L'allenatore del Como Cesc Fabregas ha parlato dal palco del 'Festival dello Sport': ecco le sue principali dichiarazioni riprese da "TMW".

Sulla carriera

"A 32 anni c’era il Covid e si è fermato il campionato in Francia, sono stato 5 mesi a casa e ho iniziato l’UEFA B. In quella occasione ho parlato con tanti allenatori, su tanti temi e anche sulla preparazione fisica. Analisti, statistici per analizzare le partite, i moduli: abbiamo creato una base di dati finché la passione era diventata ormai una realtà. Da calciatore la testa mi ha detto che si stava per chiudere una carriera e iniziarne un’altra. Non avevo più la fame. La mia idea? Preparare la gara e la squadra per lottare per tutto quel che succede in campo. Saper giocare in tutte le situazioni, saperle gestire. Sconfitta? Si gestisce molto male, però ora so che devo comandare i giocatori e lo staff e se io dopo un ko sono negativo tutti gli altri anche lo saranno. Al Como il progetto è emozionante ma siamo all’inizio: sappiamo dove vogliamo arrivare".

Sul Como

"Il progetto mi è piaciuto tanto, volevo un progetto a lungo termine. Ho potuto finire la carriera in campo e iniziare quella di allenatore. Era tutto quel che potevo sognare. Sono molto esigente ma entro i limiti. Quel che dico però l’ho vissuto da giocatore e so come si sente il giocatore e questo può essere un vantaggio. La proprietà del Como non mi ha chiesto niente: vogliamo crescere, vogliamo gente per cui il Como sia la loro vita, tutti devono dare la vita per il Como. Noi sappiamo la strada, se perdiamo quattro/cinque gare sappiamo ugualmente la strada. Siamo una società con stabilità e senza paura, stiamo crescendo globalmente.
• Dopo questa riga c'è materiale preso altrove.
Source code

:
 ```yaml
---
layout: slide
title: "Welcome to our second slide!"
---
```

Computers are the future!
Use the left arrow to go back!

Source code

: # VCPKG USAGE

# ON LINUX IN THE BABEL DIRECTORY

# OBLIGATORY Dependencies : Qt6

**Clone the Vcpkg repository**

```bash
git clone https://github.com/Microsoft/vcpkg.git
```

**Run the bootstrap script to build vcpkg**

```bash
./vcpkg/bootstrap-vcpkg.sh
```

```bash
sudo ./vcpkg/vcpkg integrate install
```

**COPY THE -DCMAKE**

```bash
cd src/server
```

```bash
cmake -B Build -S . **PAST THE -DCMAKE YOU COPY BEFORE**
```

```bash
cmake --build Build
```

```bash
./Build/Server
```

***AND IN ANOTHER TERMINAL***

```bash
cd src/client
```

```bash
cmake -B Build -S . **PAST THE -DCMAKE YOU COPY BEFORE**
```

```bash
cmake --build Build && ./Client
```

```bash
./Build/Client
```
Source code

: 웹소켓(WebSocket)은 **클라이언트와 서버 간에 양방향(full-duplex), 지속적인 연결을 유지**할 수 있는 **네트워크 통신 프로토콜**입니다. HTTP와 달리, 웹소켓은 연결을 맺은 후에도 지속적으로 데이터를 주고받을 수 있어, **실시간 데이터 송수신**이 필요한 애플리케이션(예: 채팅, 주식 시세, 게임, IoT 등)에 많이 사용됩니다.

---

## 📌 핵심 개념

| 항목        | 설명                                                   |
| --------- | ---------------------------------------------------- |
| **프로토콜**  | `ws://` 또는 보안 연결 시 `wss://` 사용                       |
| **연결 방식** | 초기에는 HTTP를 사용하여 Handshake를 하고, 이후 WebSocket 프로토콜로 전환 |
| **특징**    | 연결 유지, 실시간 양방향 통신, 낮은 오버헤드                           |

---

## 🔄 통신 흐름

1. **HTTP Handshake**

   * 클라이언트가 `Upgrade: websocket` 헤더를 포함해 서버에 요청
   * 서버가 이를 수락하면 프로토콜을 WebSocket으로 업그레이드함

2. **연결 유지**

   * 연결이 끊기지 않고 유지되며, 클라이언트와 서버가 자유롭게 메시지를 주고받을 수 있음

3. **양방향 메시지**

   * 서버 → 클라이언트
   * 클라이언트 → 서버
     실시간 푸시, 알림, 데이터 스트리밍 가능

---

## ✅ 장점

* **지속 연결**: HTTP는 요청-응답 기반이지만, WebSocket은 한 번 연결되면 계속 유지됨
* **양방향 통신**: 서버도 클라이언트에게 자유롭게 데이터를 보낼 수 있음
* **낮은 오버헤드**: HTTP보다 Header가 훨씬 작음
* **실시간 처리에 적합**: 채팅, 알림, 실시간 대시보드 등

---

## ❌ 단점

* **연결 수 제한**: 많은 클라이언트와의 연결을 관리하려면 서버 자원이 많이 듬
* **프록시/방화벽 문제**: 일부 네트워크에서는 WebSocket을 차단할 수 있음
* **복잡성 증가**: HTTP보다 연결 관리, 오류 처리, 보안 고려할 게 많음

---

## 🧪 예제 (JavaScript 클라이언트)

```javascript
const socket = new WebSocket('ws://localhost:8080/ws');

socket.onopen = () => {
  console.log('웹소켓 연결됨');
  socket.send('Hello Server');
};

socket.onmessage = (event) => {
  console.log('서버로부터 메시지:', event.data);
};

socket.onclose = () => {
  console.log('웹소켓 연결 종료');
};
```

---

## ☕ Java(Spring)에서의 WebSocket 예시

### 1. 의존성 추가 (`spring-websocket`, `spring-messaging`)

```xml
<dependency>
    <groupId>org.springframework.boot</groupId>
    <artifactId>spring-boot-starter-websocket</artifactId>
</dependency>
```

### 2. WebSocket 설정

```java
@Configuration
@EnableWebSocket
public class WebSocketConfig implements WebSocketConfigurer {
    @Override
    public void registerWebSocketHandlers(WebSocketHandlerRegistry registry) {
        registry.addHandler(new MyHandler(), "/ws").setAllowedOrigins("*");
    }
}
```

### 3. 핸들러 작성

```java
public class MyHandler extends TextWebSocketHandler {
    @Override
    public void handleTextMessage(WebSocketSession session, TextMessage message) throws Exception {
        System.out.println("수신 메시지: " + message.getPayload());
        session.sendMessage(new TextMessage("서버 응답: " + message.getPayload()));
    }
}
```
Due anni fa c’era pochissimo, siamo cresciuti velocemente: quest’anno la salvezza sarà la cosa più importante per poi crescere sempre di più, con calma. E in futuro? Me lo tengo per me, ma vedo tutto molto chiaro. Non si può crescere troppo velocemente, serve pazienza. Fare veloce e senza senso non va bene. Como in Europa tra qualche anno? E’ un sogno, certo. Con una crescita regolare un giorno speriamo di arrivarci".

Sui suoi allenatori

"Wenger per me è stato tutto, una fortuna per me. Una grande persona, ti chiedeva, si informava... Mi faceva sentire bene, credeva tanto in me e mi faceva alzare il livello. Mourinho è stato speciale: mi ha fatto sentire che credeva in me, sentiva che avremmo vinto la Premier. Io mi fido di quel che sento, ha vinto quel che ha vinto perché è un tecnico e una persona bravissima. Conte è un grande, è stato strano giocare contro di lui l’altro giorno. Conte ha un modo di lavorare che ti fa credere in tutto quel che fai. Quando arrivò non lo conoscevo: ha chiesto a tutti di fare colloqui. Arrivavamo da una stagione negativa, ma lui mi disse: 'Voglio vincere subito la Premier'. Arrivava dall’Italia in Premier dove c’erano altri top allenatori ma aveva una sicurezza che mi ha colpito. Nessuno mi aveva parlato così la prima volta. Ha idee molto chiare e sa gestire tutti i tipi di giocatori. Capisco perfettamente perché lo abbiano sempre cercato i miglior club".